É tão difícil uma primeira obra ser tão absolutamente empática com a crítica e os espectadores que tiveram a sorte de estar na projecção, como esta “Girl”, do belga Lukas Dhont, mais um dos excelentes filmes da secção “Un Certain Regard”. O realizador usou a disciplina e o rigor do ballet clássico para contar a história de um adolescente transgénero e do relacionamento com o seu corpo em crescimento e a sua vontade de mudar. Lara, de quinze anos de idade numa  tremenda e fascinante interpretação do jovem Victor Polster —, mostra uma serenidade quase imperturbável e uma capacidade de aguentar os pés ensanguentados cheios de dor e os músculos retesados, aos gritos de crueldade involuntária dos seus colegas da escola de ballet; ao mesmo tempo que o corpo o traí nessa necessidade de se tornar uma bailarina perfeita.

Girl
Victor Polster, é arrasadoramente convincente no seu papel de uma bailarina de clássico.
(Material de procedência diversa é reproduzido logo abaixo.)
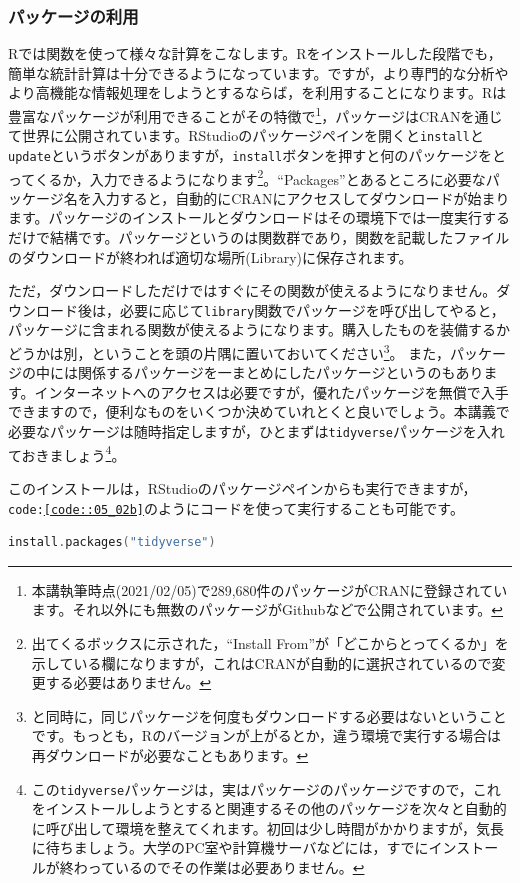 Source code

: \documentclass{ltjbook}
\begin{document}
\subsubsection{パッケージの利用}
\label{HowToUseRpackage}
Rでは関数を使って様々な計算をこなします。Rをインストールした段階でも，簡単な統計計算は十分できるようになっています。ですが，より専門的な分析やより高機能な情報処理をしようとするならば，を利用することになります。Rは豊富なパッケージが利用できることがその特徴で\footnote{本講執筆時点(2021/02/05)で289,680件のパッケージがCRANに登録されています。それ以外にも無数のパッケージがGithubなどで公開されています。}，パッケージはCRANを通じて世界に公開されています。RStudioのパッケージペインを開くと\texttt{install}と\texttt{update}というボタンがありますが，\texttt{install}ボタンを押すと何のパッケージをとってくるか，入力できるようになります\footnote{出てくるボックスに示された，``Install From''が「どこからとってくるか」を示している欄になりますが，これはCRANが自動的に選択されているので変更する必要はありません。}。``Packages''とあるところに必要なパッケージ名を入力すると，自動的にCRANにアクセスしてダウンロードが始まります。パッケージのインストールとダウンロードはその環境下では一度実行するだけで結構です。パッケージというのは関数群であり，関数を記載したファイルのダウンロードが終われば適切な場所(Library)に保存されます。

ただ，ダウンロードしただけではすぐにその関数が使えるようになりません。ダウンロード後は，必要に応じて\texttt{library}関数でパッケージを呼び出してやると，パッケージに含まれる関数が使えるようになります。購入したものを装備するかどうかは別，ということを頭の片隅に置いておいてください\footnote{と同時に，同じパッケージを何度もダウンロードする必要はないということです。もっとも，Rのバージョンが上がるとか，違う環境で実行する場合は再ダウンロードが必要なこともあります。}。
また，パッケージの中には関係するパッケージを一まとめにしたパッケージというのもあります。インターネットへのアクセスは必要ですが，優れたパッケージを無償で入手できますので，便利なものをいくつか決めていれとくと良いでしょう。本講義で必要なパッケージは随時指定しますが，ひとまずは\texttt{tidyverse}パッケージ\citep{tidyverse}を入れておきましょう\footnote{この\texttt{tidyverse}パッケージは，実はパッケージのパッケージですので，これをインストールしようとすると関連するその他のパッケージを次々と自動的に呼び出して環境を整えてくれます。初回は少し時間がかかりますが，気長に待ちましょう。大学のPC室や計算機サーバなどには，すでにインストールが終わっているのでその作業は必要ありません。}。

このインストールは，RStudioのパッケージペインからも実行できますが，\texttt{code:\ref{code::05_02b}}のようにコードを使って実行することも可能です。
\begin{lstlisting}[language=c++,label={code::05_02b},caption={コードからインストールする}]
	install.packages("tidyverse")
\end{lstlisting}
\end{document}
“Girl” é um ensaio de enorme sensibilidade e emocionalmente persuasivo sobre a determinação de Lara em alcançar os seus sonhos e objectivos, contra todas probabilidades de êxito. Polster, um bailarino treinado de 16 anos, com um físico parecido com o de uma ‘silfíde’, é arrasadoramente convincente no papel. Lara é excelentemente equilibrada, reservada e adulta, com o mundo que a rodeia, até mesmo com o apoio do pai sozinho (Arieh Worthalter), e de uma mãe ausente, da qual nunca sabemos o que aconteceu. Lara funciona como a mulher da casa. Um filme espantoso que vai fazer um percurso inesperado.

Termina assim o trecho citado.